B.8.2. De bestreden bepaling beperkt de mogelijkheid voor de ziekenhuisbeheerder en de Medische Raad van een ziekenhuis om in onderlinge overeenstemming te beslissen tot het verhogen van het bedrag van bepaalde inhoudingen die door het ziekenhuis worden verricht op de honoraria die centraal worden geïnd, als tegenprestatie voor de medische prestaties van de ziekenhuisgeneesheren die van het ziekenhuis een « vergoeding per prestatie » ontvangen (artikel 132, § 1, 1°, van de wet van 7 augustus 1987), of die een « vergoeding gegrond op de verdeling van een ' pool ' van vergoedingen per prestatie die voor het gehele ziekenhuis of per dienst wordt gevormd » ontvangen (artikel 132, § 1, 2°, van dezelfde wet) of die een « vergoeding bestaande uit een contractueel of statutair bepaald percentage van de vergoeding per prestatie of van een ' pool ' van vergoeding per prestatie » (artikel 132, § 1, 3°, van dezelfde wet) ontvangen.

De centrale inning van die honoraria doet geen afbreuk aan de rechten van die geneesheren op de aldus geïnde honoraria.

B.8.3. De bestreden bepaling heeft geen betrekking op goederen die als zodanig tot de eigendom van een ziekenhuis zouden behoren.

B.9.1. Uit de uiteenzettingen in het verzoekschrift blijkt dat de verzoekende partij de schending aanklaagt van de artikelen 10 en 11 van de Grondwet, in samenhang gelezen met de vrijheid van handel en nijverheid die wordt erkend in artikel 7 van het decreet d' Allarde van 2-17 maart 1791.

B.9.2. De vrijheid van handel en nijverheid kan niet worden opgevat als een absolute vrijheid. Zij belet niet dat de wet de economische bedrijvigheid van personen en ondernemingen regelt. Zij zou enkel worden geschonden wanneer zij zonder enige noodzaak en op een wijze die kennelijk onevenredig is met het nagestreefde doel zou worden beperkt.

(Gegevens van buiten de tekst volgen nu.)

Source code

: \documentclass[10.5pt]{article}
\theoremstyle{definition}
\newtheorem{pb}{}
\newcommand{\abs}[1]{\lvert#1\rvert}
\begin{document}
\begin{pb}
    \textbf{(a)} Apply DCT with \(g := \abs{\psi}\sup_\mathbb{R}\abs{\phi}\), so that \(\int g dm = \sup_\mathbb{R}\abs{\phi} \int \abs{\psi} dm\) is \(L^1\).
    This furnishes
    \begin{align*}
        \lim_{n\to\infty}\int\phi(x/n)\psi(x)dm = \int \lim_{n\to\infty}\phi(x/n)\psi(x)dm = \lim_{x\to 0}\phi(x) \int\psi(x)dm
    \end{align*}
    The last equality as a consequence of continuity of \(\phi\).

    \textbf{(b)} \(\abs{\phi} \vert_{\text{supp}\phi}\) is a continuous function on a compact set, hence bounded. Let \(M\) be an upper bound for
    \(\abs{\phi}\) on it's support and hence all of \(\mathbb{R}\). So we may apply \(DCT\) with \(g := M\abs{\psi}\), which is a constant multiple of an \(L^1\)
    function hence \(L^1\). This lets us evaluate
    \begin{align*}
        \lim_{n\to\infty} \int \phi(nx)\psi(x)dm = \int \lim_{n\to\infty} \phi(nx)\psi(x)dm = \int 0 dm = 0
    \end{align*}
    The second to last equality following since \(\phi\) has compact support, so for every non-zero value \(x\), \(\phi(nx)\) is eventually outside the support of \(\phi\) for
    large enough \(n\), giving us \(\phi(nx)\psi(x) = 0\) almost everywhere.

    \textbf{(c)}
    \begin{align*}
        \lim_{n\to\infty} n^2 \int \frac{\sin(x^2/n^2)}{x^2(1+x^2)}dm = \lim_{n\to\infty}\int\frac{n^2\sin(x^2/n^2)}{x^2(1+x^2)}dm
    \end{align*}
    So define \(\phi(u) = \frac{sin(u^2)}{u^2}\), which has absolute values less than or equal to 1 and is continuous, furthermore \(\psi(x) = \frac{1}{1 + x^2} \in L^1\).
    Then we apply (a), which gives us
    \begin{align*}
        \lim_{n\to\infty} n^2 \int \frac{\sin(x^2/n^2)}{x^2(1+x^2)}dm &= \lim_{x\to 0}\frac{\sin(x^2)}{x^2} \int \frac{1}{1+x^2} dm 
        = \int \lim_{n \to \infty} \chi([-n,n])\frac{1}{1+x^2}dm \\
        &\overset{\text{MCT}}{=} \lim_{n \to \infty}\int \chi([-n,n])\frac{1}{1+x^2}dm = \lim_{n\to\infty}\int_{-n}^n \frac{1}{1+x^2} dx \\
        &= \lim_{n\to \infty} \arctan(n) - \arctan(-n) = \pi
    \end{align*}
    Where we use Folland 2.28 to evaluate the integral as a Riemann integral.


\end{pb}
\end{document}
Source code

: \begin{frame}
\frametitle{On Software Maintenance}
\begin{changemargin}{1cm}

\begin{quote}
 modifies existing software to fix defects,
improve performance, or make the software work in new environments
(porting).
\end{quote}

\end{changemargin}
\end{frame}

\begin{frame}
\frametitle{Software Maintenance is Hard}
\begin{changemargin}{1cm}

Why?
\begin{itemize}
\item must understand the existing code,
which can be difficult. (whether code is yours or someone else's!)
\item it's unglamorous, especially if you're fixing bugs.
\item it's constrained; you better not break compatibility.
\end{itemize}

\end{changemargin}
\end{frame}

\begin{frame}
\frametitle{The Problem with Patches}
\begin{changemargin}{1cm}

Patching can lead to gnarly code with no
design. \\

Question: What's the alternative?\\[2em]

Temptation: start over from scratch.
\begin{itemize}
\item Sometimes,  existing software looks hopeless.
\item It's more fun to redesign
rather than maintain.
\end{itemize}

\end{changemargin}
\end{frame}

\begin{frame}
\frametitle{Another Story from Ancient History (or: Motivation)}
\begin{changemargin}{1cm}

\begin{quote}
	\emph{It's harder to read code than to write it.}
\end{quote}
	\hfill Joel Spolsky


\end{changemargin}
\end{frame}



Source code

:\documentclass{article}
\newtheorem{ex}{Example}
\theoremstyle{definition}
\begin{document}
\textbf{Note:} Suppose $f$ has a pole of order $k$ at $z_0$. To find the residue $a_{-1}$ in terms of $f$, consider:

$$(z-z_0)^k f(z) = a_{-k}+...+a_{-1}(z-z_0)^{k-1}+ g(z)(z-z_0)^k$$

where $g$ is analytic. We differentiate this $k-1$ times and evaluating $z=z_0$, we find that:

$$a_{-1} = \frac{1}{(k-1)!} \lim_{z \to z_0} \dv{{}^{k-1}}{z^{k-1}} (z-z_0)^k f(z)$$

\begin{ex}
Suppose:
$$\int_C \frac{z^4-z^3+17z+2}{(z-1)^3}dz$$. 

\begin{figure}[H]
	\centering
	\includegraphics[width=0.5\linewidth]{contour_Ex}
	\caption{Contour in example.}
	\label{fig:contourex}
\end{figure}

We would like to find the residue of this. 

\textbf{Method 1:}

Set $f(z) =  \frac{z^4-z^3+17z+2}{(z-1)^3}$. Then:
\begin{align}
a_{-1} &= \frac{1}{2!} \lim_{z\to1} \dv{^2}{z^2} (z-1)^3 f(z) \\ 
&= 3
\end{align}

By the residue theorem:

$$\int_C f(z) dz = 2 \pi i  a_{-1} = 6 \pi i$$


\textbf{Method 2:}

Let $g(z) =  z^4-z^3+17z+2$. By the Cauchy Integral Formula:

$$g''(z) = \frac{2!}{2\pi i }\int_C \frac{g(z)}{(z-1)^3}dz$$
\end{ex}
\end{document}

B.9.3. De bestreden bepaling maakt deel uit van een geheel van maatregelen die ertoe strekken de uitgaven in de gezondheidszorg te beperken (Parl. St., Kamer, 2004-2005, DOC 51-1627/001, p. 8). Het bij die bepaling ingevoerde moratorium « kadert in de globale doelstelling waarvan de bedoeling is geneesheren-specialisten aan te zetten om een grotere activiteit uit te oefenen binnen de zorginstellingen ». Het gaat om een soepele maatregel waarbij rekening wordt gehouden met specifieke situaties, vermits het erbij vastgestelde maximum « het ' globaal ' bedrag der inhoudingen » betreft, zodat de maatregel « interne verschuivingen, bijvoorbeeld tussen de verschillende specialismen » niet verhindert (ibid., pp. 23-24).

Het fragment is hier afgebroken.